NEWS: WHITE KIDS STILL MORE PRIVILEGED.

This is from a few days ago, but I just saw this Boston Globe piece via Jack and Jill Politics, which highlights the fact that rich, well-connected white kids are much more likely to push more-qualified students aside for seats at the country's most prestigious schools than black or Latino students, despite all the chatter about the evils of affirmative action.

Peter Schmidt, deputy editor of The Chronicle of Higher Education, writes that researchers with access to the college admissions data that many institutions keep a tight guard on found that 15 percent of freshmen at 146 "highly selective" colleges are white students who didn't meet the school's minimum admissions standards for high school GPAs and SAT or ACT scores. There are more than twice as many sub-par privileged white kids at highly competitive institutions than there are black and Latino students whose race gave them a boost in competing for a spot, the researchers found. Some of the white kids are athletes, and many others are the children or friends of alumni, politicians, faculty members, donors, and administrators.

Schmidt also notes that these schools spend just 40 percent of the money for financial aid on students with a documented financial need; the bulk of it goes to students they think will enhance the college's reputation or become big donors later in life. As a result, kids from the wealthiest quarter of the country are 25 times to go to a selective college than the bottom quarter -- so, big surprise, everything about college in America today still perpetuates historical privileges.

Rarely though do you see the weight of that privilege spelled out so clearly. Add to this the indirect privileges of being white, wealthy, and/or well-connected in America, like the greater chance that you'll go to a better high school, take SAT prep courses, be able to do a slew of extracurricular activities, or have doting parents ushering you off to violin lessons or checking your homework. I mean this to both assert the continued importance of affirmative action policies, but also to illustrate that they're not enough alone. Colleges and universities need to have a wider commitment to improving the possibilities for students who come from disadvantaged backgrounds – no matter what color they might be. How can that happen? Well, well-meaning rich donors could require that their donations go toward students who actually need it, and alumni with some degree of sway at their alma mater who want to use their powers for progress rather than perpetuating the status quo could step up. If this article demonstrates anything, it's that colleges are more likely to respond to that sort of pressure than they are to be guided by a fundamental belief that they should be advancing social mobility.

--Kate Sheppard



COMMENTS

As a recent graduate of a "highly selective" college this news report doesn't shock me at all. The college was diverse in the sense that we had many students from other countries and middle-class students of color. But economically the college was about as homogeneous as can be. There were very few of us who came from the lower middle class and below whatever their race. Time for some class-based affirmative action in addition to race-based?
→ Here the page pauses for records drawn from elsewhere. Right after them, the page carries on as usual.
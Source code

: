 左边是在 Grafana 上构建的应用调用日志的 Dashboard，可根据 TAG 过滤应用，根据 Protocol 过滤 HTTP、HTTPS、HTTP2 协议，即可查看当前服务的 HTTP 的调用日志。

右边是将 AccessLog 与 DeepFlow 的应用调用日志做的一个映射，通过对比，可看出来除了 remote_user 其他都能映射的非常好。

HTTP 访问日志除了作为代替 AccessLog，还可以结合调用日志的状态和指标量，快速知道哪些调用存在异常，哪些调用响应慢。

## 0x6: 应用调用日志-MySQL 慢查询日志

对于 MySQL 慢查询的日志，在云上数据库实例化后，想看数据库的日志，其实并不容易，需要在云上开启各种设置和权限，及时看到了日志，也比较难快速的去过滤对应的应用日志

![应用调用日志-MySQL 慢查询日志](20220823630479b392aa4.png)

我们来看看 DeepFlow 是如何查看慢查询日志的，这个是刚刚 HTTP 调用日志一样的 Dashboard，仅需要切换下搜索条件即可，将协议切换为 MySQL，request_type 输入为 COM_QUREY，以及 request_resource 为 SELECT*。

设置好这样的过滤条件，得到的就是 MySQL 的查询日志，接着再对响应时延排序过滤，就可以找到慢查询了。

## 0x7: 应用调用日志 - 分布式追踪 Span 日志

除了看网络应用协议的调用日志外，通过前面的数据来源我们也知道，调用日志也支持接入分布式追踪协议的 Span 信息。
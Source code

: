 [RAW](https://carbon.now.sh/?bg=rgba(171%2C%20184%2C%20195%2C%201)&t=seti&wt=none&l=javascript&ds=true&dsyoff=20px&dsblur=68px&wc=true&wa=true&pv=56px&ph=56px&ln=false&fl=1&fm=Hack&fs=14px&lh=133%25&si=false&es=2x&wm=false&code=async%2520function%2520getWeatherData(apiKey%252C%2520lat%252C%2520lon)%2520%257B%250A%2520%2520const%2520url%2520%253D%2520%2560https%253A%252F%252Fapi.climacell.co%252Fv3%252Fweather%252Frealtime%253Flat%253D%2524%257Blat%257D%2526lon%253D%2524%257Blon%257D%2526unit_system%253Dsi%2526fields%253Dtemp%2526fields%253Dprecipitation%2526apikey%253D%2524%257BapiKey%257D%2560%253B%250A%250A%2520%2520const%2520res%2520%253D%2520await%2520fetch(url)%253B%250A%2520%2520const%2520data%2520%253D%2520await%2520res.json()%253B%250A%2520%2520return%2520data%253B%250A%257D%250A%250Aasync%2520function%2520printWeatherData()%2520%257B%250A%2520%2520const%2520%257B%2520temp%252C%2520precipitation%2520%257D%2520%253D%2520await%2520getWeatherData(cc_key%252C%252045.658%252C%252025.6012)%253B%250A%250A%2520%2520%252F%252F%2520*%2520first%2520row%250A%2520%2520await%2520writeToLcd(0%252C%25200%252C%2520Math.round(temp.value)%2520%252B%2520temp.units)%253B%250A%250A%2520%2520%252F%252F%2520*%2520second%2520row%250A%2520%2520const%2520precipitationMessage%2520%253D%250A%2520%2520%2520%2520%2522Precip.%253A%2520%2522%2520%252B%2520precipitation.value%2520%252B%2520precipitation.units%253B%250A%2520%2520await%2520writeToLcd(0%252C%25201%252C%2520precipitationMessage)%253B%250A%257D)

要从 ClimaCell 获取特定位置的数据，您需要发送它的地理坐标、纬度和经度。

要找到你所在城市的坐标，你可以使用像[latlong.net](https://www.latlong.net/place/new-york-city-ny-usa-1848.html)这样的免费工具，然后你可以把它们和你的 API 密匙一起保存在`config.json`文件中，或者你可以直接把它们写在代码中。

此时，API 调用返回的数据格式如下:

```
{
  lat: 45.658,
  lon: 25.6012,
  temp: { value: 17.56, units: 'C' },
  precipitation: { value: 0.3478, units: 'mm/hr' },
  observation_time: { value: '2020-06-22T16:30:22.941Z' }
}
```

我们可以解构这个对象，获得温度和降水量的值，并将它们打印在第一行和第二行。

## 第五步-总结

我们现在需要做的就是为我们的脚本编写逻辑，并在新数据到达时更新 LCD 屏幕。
I read an interesting article in the NYTimes Magazine on UCLA about 2 weeks ago. They managed to do a little of both. A lot of work, though.

I agree with everything you posted except the perniciousness of the 40/60 split of financial aid between the financially needy and "students they think will enhance the college's reputation or become big donors later in life." If I'm wrong, correct me, but that looks like a fancy way of saying that 60% of the money goes to merit based scholarships. I don't see a problem with ensuring that the best students attend better universities than what they could afford if they were on their own financially.

Maybe not all 60% goes to scholarships, but you haven't divided up the numbers so I've got no way of knowing how much the real percentage is. Also, if I'm reading this wrong, correct me.

To try to answer Patrick's question, the other 60 percent of aid dollars is a mix of things. Much of it is given out in the form of merit-based scholarships, but there are also scholarships awarded for reasons that have nothing to do with either need or academic merit. A large share is given away as a means of competing for students. The practice of "tuition discounting," or knocking a few bucks off tuition to try to lure an applicant away from his or her first pick among colleges, is widespread in the field. Anyone interested in delving into research on race, class, and college admissions will find my Web site, colorandmoney.com, helpful.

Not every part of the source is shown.